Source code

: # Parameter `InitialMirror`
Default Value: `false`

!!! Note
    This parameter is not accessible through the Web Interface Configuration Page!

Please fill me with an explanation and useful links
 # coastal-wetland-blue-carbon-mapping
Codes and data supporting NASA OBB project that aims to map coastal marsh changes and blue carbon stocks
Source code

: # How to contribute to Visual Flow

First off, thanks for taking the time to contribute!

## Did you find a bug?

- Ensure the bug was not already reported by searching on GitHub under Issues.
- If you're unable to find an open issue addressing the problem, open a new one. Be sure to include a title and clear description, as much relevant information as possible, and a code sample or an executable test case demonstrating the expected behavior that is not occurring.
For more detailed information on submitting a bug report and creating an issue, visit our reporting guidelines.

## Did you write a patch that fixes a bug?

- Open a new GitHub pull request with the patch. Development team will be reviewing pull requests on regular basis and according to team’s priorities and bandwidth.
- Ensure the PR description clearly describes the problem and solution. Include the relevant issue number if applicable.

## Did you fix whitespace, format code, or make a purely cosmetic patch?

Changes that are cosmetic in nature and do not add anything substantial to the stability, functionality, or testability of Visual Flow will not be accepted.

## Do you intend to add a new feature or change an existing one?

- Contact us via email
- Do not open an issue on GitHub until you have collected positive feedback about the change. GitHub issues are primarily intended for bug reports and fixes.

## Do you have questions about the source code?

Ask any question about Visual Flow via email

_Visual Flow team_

.....

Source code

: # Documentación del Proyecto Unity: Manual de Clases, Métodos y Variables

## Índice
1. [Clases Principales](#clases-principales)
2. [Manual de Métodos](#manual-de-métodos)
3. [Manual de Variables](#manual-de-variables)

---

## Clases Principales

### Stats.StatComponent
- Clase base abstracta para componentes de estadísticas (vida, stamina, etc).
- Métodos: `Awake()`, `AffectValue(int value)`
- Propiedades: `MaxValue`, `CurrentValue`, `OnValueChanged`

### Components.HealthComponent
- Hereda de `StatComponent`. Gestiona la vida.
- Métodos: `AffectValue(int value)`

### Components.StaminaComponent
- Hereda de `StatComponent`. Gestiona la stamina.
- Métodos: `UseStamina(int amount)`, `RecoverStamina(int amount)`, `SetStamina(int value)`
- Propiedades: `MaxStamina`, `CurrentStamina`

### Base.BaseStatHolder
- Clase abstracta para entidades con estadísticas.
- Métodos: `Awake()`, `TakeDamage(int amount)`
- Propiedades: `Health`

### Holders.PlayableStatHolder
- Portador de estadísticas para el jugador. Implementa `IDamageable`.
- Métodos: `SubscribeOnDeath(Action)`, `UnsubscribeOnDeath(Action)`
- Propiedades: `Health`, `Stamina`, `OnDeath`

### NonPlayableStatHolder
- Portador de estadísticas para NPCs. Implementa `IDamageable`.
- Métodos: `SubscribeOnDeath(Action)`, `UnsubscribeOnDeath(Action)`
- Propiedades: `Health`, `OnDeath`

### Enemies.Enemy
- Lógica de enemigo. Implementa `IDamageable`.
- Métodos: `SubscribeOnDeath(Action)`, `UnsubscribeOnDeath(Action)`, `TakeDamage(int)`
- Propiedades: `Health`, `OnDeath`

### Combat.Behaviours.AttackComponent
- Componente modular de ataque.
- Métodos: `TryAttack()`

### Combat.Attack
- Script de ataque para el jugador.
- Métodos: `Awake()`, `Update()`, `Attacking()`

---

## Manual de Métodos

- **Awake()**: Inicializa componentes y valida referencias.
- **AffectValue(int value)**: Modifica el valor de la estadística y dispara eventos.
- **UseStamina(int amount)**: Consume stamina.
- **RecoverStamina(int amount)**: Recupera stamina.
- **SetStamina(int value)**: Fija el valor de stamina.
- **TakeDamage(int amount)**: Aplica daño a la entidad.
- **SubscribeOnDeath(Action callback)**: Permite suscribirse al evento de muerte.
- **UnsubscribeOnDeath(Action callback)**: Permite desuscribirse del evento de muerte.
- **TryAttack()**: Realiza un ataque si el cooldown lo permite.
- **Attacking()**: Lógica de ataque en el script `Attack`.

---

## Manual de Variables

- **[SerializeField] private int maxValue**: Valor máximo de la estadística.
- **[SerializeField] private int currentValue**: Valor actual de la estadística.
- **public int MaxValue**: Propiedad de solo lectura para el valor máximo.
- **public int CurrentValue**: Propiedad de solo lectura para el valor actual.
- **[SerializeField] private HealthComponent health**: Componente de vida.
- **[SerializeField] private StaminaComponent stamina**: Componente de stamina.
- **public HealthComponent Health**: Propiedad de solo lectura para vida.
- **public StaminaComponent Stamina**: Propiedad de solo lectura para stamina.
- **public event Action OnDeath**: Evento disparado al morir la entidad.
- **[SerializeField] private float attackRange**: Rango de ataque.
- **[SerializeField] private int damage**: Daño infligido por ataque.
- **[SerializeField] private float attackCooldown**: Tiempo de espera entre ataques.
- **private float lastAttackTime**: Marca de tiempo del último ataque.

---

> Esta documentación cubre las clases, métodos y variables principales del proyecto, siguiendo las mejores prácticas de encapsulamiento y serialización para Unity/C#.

.....

The task:
Go through the listing above and locate each line that holds the word "Manual". Copy those lines.

Exercise answer:
: # Documentación del Proyecto Unity: Manual de Clases, Métodos y Variables
2. [Manual de Métodos](#manual-de-métodos)
3. [Manual de Variables](#manual-de-variables)
## Manual de Métodos
## Manual de Variables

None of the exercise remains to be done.